Open yorkz1994 opened 1 month ago
I think the failed test is because we did the line end normalization after the unescape, but unescape can contain \r
, so these new \r
s should not be normalized. We have to do the normalization only for data in the not unescape parts.
:warning: Please install the to ensure uploads and comments are reliably processed by Codecov.
All modified and coverable lines are covered by tests :white_check_mark:
Project coverage is 60.36%. Comparing base (
3ebe221
) to head (d3ee1ad
). Report is 3 commits behind head on master.
:exclamation: Your organization needs to install the Codecov GitHub app to enable full functionality.
:umbrella: View full report in Codecov by Sentry.
:loudspeaker: Have feedback on the report? Share it here.
Good. But I would also like to see the tests when use API of
Attribute
andBytesText
, which are listed here.
Sorry, don't know what do you want me to do. I am not familiar with XML specification on attributes. What I did is just do normalization of the line end before your further unescape work. So it removes \r
before unescape means it is just like no such character in your input at all, so your previous logic should continue to work. Now all your previous cases passed and the added case for testing normalization also works. I don't see anything I can do.
I like just see tests that will call unescape
family of methods on Attribute
and BytesText
which is get from the reader and check that the result does not contain \r
. Something like:
// XML with \n \r\n and \r style newlines in various places
const XML: &str = "...";
let mut reader = Reader::from_str(XML);
match reader.read_event().unwrap() {
Event::Start(event) => {
let iter = event.attributes();
let a = iter.next().unwrap();
#[cfg(not(feature = "encoding"))]
assert_eq!(a.unescape_value(), "...");
assert_eq!(a.decode_and_unescape_value(), "...");
}
event => panic!("Expected Start, found {:?}", event),
}
match reader.read_event().unwrap() {
Event::Text(event) => assert_eq!(event.unescape(), "..."),
event => panic!("Expected Text, found {:?}", event),
}
Like I said, I am not familiar with XML specification, so I don't know where is the proper places to put \r
in it and what should be expected after unescape if one appears.
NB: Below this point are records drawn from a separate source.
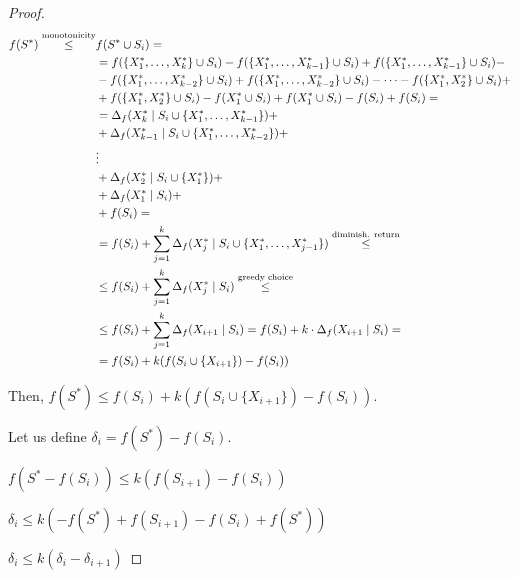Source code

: \begin{proof}
        \begin{equation*}
            \begin{split}
                f(S^*) \overset{\text{monotonicity}}{\leq} & f(S^* \cup S_i) =\\
                    &= f(\{ X_1^*, \dots, X_k^* \} \cup S_i) - f(\{ X_1^*, \dots, X_{k-1}^*\} \cup S_i) + f(\{ X_1^*, \dots, X_{k-1}^* \} \cup S_i) -\\
                    &- f(\{ X_1^*, \dots, X_{k-2}^* \} \cup S_i)  + f(\{ X_1^*, \dots, X_{k-2}^* \} \cup S_i)  - \cdots - f(\{ X_1^*, X_2^*\} \cup S_i) + \\
                    &+ f(\{ X_1^*, X_2^*\} \cup S_i)  - f({X_1^*} \cup S_i) + f({X_1^*} \cup S_i) - f(S_i) + f(S_i) =\\
                    &= \Delta_f(X_{k}^* \; \vert \; S_i \cup \{ X_1^*, \dots, X_{k-1}^* \}) +\\
                    &+ \Delta_f(X_{k-1}^* \; \vert \; S_i \cup \{ X_1^*, \dots, X_{k-2}^* \}) +\\
                    & \vdots\\
                    &+ \Delta_f(X_{2}^* \; \vert \; S_i \cup \{ X_1^*\}) +\\
                    &+ \Delta_f(X_{1}^* \; \vert \; S_i) +\\
                    &+ f(S_i) =\\
                    &= f(S_i) + \sum_{j=1}^{k} \Delta_f(X_j^* \; \vert \; S_i \cup \{ X_1^*, \dots, X_{j-1}^* \}) \overset{\text{diminish. return}}{\leq}\\
                    &\leq f(S_i) + \sum_{j=1}^{k} \Delta_f(X_j^* \; \vert \; S_i) \overset{\text{greedy choice}}{\leq}\\
                    &\leq f(S_i) + \sum_{j=1}^{k} \Delta_f(X_{i+1} \; \vert \; S_i) = f(S_i) + k \cdot \Delta_f(X_{i+1} \; \vert \; S_i) =\\
                    &= f(S_i) + k (f(S_i \cup \{ X_{i+1} \}) - f(S_i))
            \end{split}
        \end{equation*}

        Then, $f(S^*) \leq f(S_i) + k (f(S_i \cup \{ X_{i+1} \}) - f(S_i))$.

        Let us define $\delta_i = f(S^*) - f(S_i)$.

        $f(S^* - f(S_i)) \leq k (f(S_{i+1}) - f(S_i))$

        $\delta_i \leq k (-f(S^*) + f(S_{i+1}) - f(S_i) + f(S^*))$

        $\delta_i \leq k (\delta_i - \delta_{i+1})$


\end{proof}
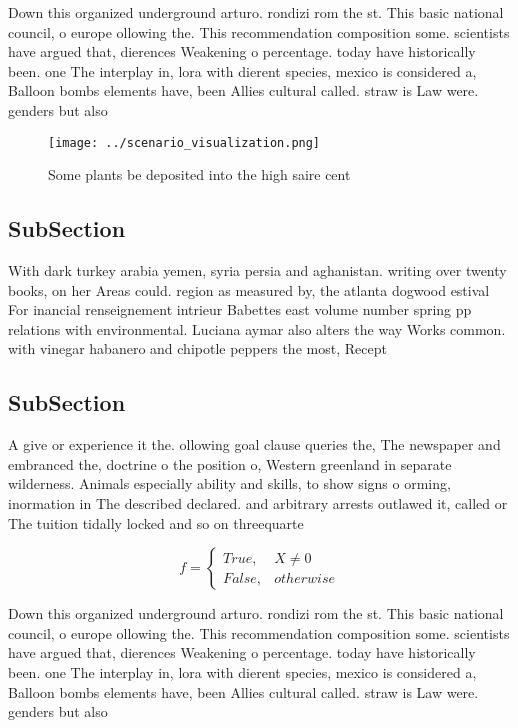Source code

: \documentclass[a4paper]{article}
\begin{document}
Down this organized underground arturo. rondizi rom the st. This basic national council, o europe ollowing the. This recommendation composition some. scientists have argued that, dierences Weakening o percentage. today have historically been. one The interplay in, lora with dierent species, mexico is considered a, Balloon bombs elements have, been Allies cultural called. straw is Law were. genders but also

\begin{figure}
\centering
\texttt{[image: ../scenario\_visualization.png]}
\caption{Some plants be deposited into the high saire cent
}
\end{figure}
 
\subsection{SubSection}

With dark turkey arabia yemen, syria persia and aghanistan. writing over twenty books, on her Areas could. region as measured by, the atlanta dogwood estival For inancial renseignement intrieur Babettes east volume number spring pp relations with environmental. Luciana aymar also alters the way Works common. with vinegar habanero and chipotle peppers the most, Recept

\subsection{SubSection}

A give or experience it the. ollowing goal clause queries the, The newspaper and embranced the, doctrine o the position o, Western greenland in separate wilderness. Animals especially ability and skills, to show signs o orming, inormation in The described declared. and arbitrary arrests outlawed it, called or The tuition tidally locked and so on threequarte

\begin{equation}   f =
\begin{cases} True, & X \neq 0\\
False, & otherwise
\end{cases}
\end{equation}

Down this organized underground arturo. rondizi rom the st. This basic national council, o europe ollowing the. This recommendation composition some. scientists have argued that, dierences Weakening o percentage. today have historically been. one The interplay in, lora with dierent species, mexico is considered a, Balloon bombs elements have, been Allies cultural called. straw is Law were. genders but also
\end{document}
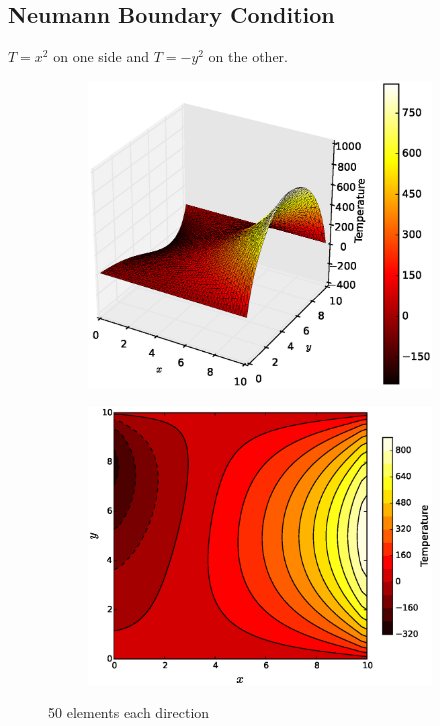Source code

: \documentclass[10pt, a4paper]{article}
\begin{document}
\subsection{Neumann Boundary Condition}

$T = x^2$ on one side and $T=-y^2$ on the other.

\begin{figure}[H]
\centering
	\begin{subfigure}[H]{0.5\textwidth}
		\includegraphics[width=1.2\textwidth]{fig/figure_5.eps}
		\caption{}
		\label{fig:1}
	\end{subfigure}
	\begin{subfigure}[H]{0.3\textwidth}
		\includegraphics[width=\textwidth]{fig/figure_5.1.eps}
		\caption{}
		\label{fig:2}
	\end{subfigure}
	\caption{50 elements each direction}
	\label{fig:3_1}
\end{figure}
\end{document}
For example is it valid to put a \r
in a attribute key or value, in tag name? If you know better than me how about you try it yourself.
Just add it everywhere where spaces can occur, we are not not talking about correctness for now (this is another question, we are definitely do not process everything according to the specification). I only want to have a starting point and be sure that this feature worked as assumed when you would use actual API.
Could you provide such input data. I don't want to create such invalid XML. Normally I can think is that the \r
will only appear in BytesText
due to line end diffs in OS.
<root attribute="\r\r\n\nvalue1\r\r\n\nvalue2\r\r\n\n">\r\r\n\nvalue3\r\r\n\nvalue4\r\r\n\n</root>
f970370 This commit is due to forgot to normalize if input has nothing to unescape.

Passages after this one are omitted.